Ukrainian guards fire warning shots to disperse crowds of Ukrainian people trying to flee Kyiv by train. Families are torn apart because while mothers and children can leave, men 18–60 must stay and defend the country. Conscription steals the lives of the people it sweeps up and warps them into the lives of killers. The fact that there’s an obvious right side and an obvious wrong side does not mean that everything the right side does is worth cheering for. 

Even respect for the willing resistance is grim. People should find out how brave, how remarkable they are in better ways.

But that’s war. 

In the words of Zelenskyy in his remarkable address to Russians:

“War is a big distress, and it has a big price, in all meanings of this word. People lose their money, reputation, quality of life, freedom, and most important, people lose their loved ones. Lose themselves. A lot of things are always lacking in war. But what is in abundance is pain, dirt, blood, and death. Thousands, tens of thousands of deaths.”

Foreign policy hawks have been having a heck of a time. Mitt Romney’s scoffworthy-in-2012 insistence that Russia was the greatest geopolitical threat looks pretty smart in 2022. There are plenty of we-told-you-sos to go around. 

Naivete probably did play a part in foreign policy that made Russia’s invasion more likely. But when I see frantic pointing to the terrible acts in those first days of conflict that are also war crimes, I see naivete there, too. I don’t know what else to call an expectation that war crimes wouldn’t happen during a war. If you have the power to prevent war crimes, why not just prevent the war? 

I am a strident peacenik. It’s not because I’m surprised that all of this is possible. It’s not because my eyes are screwed tightly shut. It’s because my eyes are open. I haven’t been in a war, but I believe those who have been when they tell me what it’s like. I see the headstones and I feel a visceral reaction because every single person mattered. Every single person cut down was once some mother’s, some child’s, somebody’s whole world. 

I don’t think we should pretend that war can always be avoided, especially with someone like Vladimir Putin as a geopolitical player. It doesn’t follow that we should not only hope for but really expect better. 

Peace is precious, rare, and fragile. We’ll never hold onto it if we believe it’s also impossible.
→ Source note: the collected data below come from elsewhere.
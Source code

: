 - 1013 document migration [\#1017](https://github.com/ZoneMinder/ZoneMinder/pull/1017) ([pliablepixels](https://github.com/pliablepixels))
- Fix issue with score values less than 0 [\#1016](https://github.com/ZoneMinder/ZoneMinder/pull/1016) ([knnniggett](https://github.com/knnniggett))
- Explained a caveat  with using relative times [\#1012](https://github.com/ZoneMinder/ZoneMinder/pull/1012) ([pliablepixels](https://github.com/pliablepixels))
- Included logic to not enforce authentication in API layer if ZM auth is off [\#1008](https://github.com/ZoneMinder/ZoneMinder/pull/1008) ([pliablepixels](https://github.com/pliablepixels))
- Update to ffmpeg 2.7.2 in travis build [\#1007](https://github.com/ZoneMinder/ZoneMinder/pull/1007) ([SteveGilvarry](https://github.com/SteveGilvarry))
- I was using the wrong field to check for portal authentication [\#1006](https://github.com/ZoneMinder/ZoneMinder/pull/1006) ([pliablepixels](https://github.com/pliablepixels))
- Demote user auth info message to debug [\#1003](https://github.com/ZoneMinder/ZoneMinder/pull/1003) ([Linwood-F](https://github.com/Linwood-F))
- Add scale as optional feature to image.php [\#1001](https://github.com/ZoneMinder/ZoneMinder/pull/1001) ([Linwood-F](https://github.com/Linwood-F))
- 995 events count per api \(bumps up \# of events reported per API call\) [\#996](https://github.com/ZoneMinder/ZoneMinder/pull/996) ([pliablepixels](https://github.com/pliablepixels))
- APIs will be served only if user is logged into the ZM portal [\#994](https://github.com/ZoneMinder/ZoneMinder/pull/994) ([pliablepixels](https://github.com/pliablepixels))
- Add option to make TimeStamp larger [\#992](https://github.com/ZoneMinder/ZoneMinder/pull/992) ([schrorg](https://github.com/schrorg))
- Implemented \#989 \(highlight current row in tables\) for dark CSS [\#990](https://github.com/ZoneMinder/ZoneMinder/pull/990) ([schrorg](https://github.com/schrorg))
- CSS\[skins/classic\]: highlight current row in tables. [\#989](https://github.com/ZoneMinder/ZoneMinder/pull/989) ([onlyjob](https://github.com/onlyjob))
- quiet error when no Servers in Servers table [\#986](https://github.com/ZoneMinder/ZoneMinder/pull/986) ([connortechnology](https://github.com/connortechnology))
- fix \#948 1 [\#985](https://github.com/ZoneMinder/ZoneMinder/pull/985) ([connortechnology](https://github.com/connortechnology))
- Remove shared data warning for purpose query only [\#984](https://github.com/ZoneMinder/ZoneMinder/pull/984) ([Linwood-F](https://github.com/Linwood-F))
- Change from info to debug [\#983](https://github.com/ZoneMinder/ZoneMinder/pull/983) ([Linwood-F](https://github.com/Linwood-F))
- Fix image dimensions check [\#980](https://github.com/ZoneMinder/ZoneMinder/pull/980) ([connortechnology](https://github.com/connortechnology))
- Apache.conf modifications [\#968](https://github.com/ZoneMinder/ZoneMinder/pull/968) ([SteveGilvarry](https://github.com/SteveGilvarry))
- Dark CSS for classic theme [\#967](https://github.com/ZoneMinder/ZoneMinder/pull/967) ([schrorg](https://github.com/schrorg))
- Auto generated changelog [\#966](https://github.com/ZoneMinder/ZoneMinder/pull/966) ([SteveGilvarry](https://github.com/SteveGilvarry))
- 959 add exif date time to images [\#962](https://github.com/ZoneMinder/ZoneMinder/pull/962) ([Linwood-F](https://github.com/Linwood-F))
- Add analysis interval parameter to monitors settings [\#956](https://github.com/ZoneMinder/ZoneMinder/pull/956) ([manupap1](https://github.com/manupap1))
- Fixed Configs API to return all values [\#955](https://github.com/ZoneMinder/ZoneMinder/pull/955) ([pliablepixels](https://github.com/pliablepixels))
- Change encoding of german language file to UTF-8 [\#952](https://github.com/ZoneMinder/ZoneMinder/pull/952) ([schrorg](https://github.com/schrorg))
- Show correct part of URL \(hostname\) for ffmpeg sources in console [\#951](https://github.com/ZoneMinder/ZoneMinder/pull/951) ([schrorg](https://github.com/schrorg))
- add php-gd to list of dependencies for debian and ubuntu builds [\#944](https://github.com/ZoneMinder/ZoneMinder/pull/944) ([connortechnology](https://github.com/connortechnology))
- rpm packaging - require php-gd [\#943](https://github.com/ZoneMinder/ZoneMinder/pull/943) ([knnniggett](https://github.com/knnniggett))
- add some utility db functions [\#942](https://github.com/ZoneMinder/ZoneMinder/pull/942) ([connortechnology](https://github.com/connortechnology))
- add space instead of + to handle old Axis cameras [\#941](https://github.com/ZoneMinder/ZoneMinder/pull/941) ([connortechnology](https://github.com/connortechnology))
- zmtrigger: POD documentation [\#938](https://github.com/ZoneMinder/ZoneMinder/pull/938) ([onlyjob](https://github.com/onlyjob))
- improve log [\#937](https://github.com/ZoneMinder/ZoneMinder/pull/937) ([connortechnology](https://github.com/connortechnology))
I don’t know what the world—or anyone, really—should do. I don’t know how bad it will get, and it could get very bad. Everything feels a lot more scary and uncertain today than it was a week ago. But I’m still sure of this: All of those terrible things you see in the coverage from Ukraine are baked into war. 

So no one who can manage it should apologize for pushing for, striving for, and believing in peace.